A number of readers wrote me this morning and asked what I thought of Paul Krugman's column today. Krugman writes:
As Gary Gorton and Andrew Metrick of Yale have shown, by 2007 the United States banking system had become crucially dependent on “repo” transactions, in which financial institutions sell assets to investors while promising to buy them back after a short period – often a single day. Losses in subprime and other assets triggered a banking crisis because they undermined this system – there was a “run on repo.”
And a financial transactions tax, by discouraging reliance on ultra-short-run financing, would have made such a run much less likely. So contrary to what the skeptics say, such a tax would have helped prevent the current crisis – and could help us avoid a future replay.
My view is different. I do favor such a tax in the following sense: capital requirements on financial institutions should rise with our best estimate of risky behavior and of course these capital requirements serve as a tax. From this follows a few points:
1. The net tax applied, whether through capital requirements or a demand for a revenue payment, can only be so high. I would prefer to "convert" all of the applied tax into the form of capital requirements. Krugman doesn't call his idea "a proposal for lower capital requirements," but relative to the better and more politically feasible reform of higher capital requirements, that's what it is. At the margin we have to choose between various forms of tax.
2. Is the quantity of short-term REPO, or other financial transactions, really the best measure of risky behavior? I doubt it. So we're taxing the wrong thing, relative to what we might do.
3. Taxing short-term credit means that firms will resort to long-term credit. In most models longer-term credit increases moral hazard and excess risk, even if it does limit the short-term "runs" effect.

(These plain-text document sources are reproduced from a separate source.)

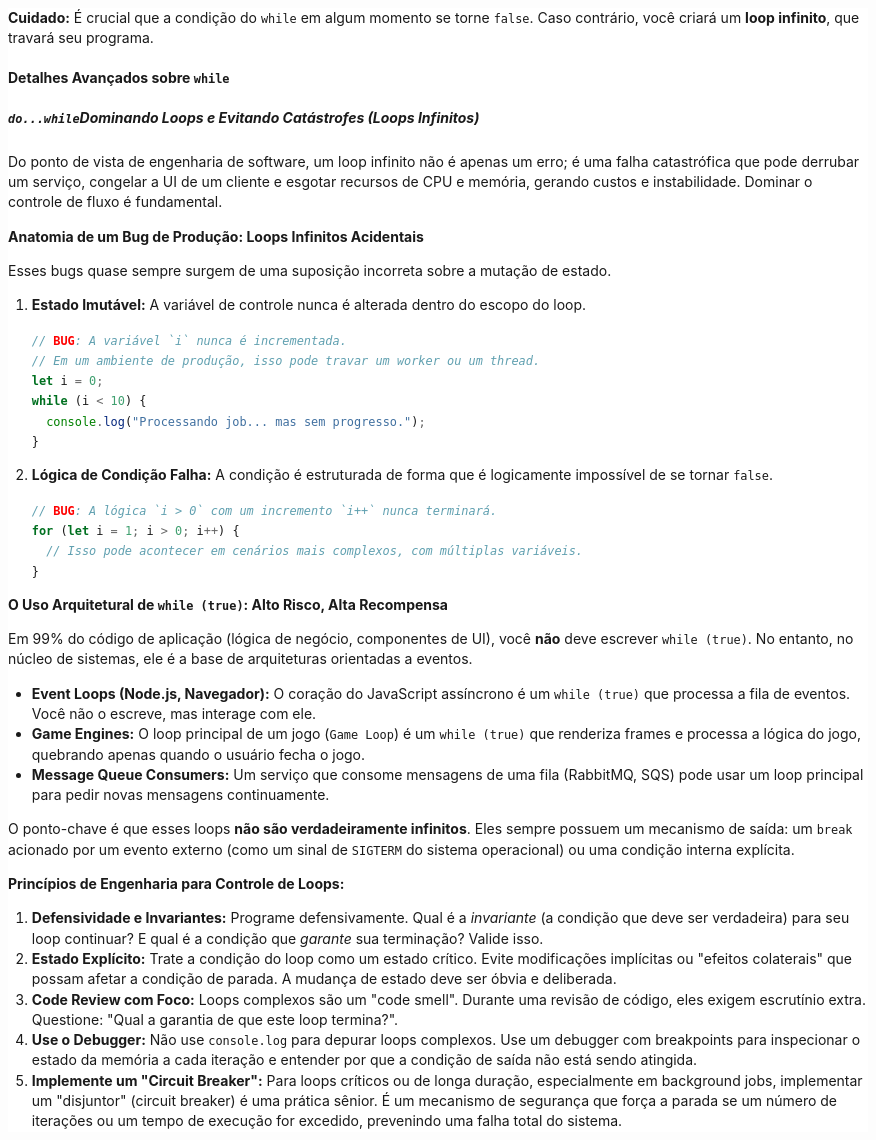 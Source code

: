**Cuidado:** É crucial que a condição do `while` em algum momento se torne `false`. Caso contrário, você criará um **loop infinito**, que travará seu programa.

#### Detalhes Avançados sobre `while`

##### `do...while`Dominando Loops e Evitando Catástrofes (Loops Infinitos)

Do ponto de vista de engenharia de software, um loop infinito não é apenas um erro; é uma falha catastrófica que pode derrubar um serviço, congelar a UI de um cliente e esgotar recursos de CPU e memória, gerando custos e instabilidade. Dominar o controle de fluxo é fundamental.

**Anatomia de um Bug de Produção: Loops Infinitos Acidentais**

Esses bugs quase sempre surgem de uma suposição incorreta sobre a mutação de estado.

1.  **Estado Imutável:** A variável de controle nunca é alterada dentro do escopo do loop.

    ```javascript
    // BUG: A variável `i` nunca é incrementada.
    // Em um ambiente de produção, isso pode travar um worker ou um thread.
    let i = 0;
    while (i < 10) {
      console.log("Processando job... mas sem progresso.");
    }
    ```

2.  **Lógica de Condição Falha:** A condição é estruturada de forma que é logicamente impossível de se tornar `false`.
    ```javascript
    // BUG: A lógica `i > 0` com um incremento `i++` nunca terminará.
    for (let i = 1; i > 0; i++) {
      // Isso pode acontecer em cenários mais complexos, com múltiplas variáveis.
    }
    ```

**O Uso Arquitetural de `while (true)`: Alto Risco, Alta Recompensa**

Em 99% do código de aplicação (lógica de negócio, componentes de UI), você **não** deve escrever `while (true)`. No entanto, no núcleo de sistemas, ele é a base de arquiteturas orientadas a eventos.

- **Event Loops (Node.js, Navegador):** O coração do JavaScript assíncrono é um `while (true)` que processa a fila de eventos. Você não o escreve, mas interage com ele.
- **Game Engines:** O loop principal de um jogo (`Game Loop`) é um `while (true)` que renderiza frames e processa a lógica do jogo, quebrando apenas quando o usuário fecha o jogo.
- **Message Queue Consumers:** Um serviço que consome mensagens de uma fila (RabbitMQ, SQS) pode usar um loop principal para pedir novas mensagens continuamente.

O ponto-chave é que esses loops **não são verdadeiramente infinitos**. Eles sempre possuem um mecanismo de saída: um `break` acionado por um evento externo (como um sinal de `SIGTERM` do sistema operacional) ou uma condição interna explícita.

**Princípios de Engenharia para Controle de Loops:**

1.  **Defensividade e Invariantes:** Programe defensivamente. Qual é a _invariante_ (a condição que deve ser verdadeira) para seu loop continuar? E qual é a condição que _garante_ sua terminação? Valide isso.
2.  **Estado Explícito:** Trate a condição do loop como um estado crítico. Evite modificações implícitas ou "efeitos colaterais" que possam afetar a condição de parada. A mudança de estado deve ser óbvia e deliberada.
3.  **Code Review com Foco:** Loops complexos são um "code smell". Durante uma revisão de código, eles exigem escrutínio extra. Questione: "Qual a garantia de que este loop termina?".
4.  **Use o Debugger:** Não use `console.log` para depurar loops complexos. Use um debugger com breakpoints para inspecionar o estado da memória a cada iteração e entender por que a condição de saída não está sendo atingida.
5.  **Implemente um "Circuit Breaker":** Para loops críticos ou de longa duração, especialmente em background jobs, implementar um "disjuntor" (circuit breaker) é uma prática sênior. É um mecanismo de segurança que força a parada se um número de iterações ou um tempo de execução for excedido, prevenindo uma falha total do sistema.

A few broader points are relevant:
4. In many jurisdictions, REPOs are already taxed, as the "borrowed" security is counted for tax purposes as "owned" and the income from it is subject to tax. Of course the tax could be higher, but is there evidence that the taxes to date have had beneficial effects on financial stability?
5. There are many substitutes for REPO — virtually any transaction can include an implicit short-term credit component — and I am skeptical of the ability of the regulators to catch them all and prevent destabilizing regulatory arbitrage.
6. There was a transactions tax on sale and transfers of stock before and during the Great Depression; it did not obviously help matters.
7. There will always be some untaxed network for speculators to trade in and a transactions tax would push them into such a network, probably in destabilizing fashion. The fact that trading is relatively centralized now does not refute this effect.
Of these points, only #6 and #7 apply to the standard Tobin "currency tax." No matter what you think of the Tobin tax, overall there is not sufficient logic or empirics to justify its extension to REPO and related short-term transactions.
Addendum: I am more in agreement with Krugman's post on Dubai.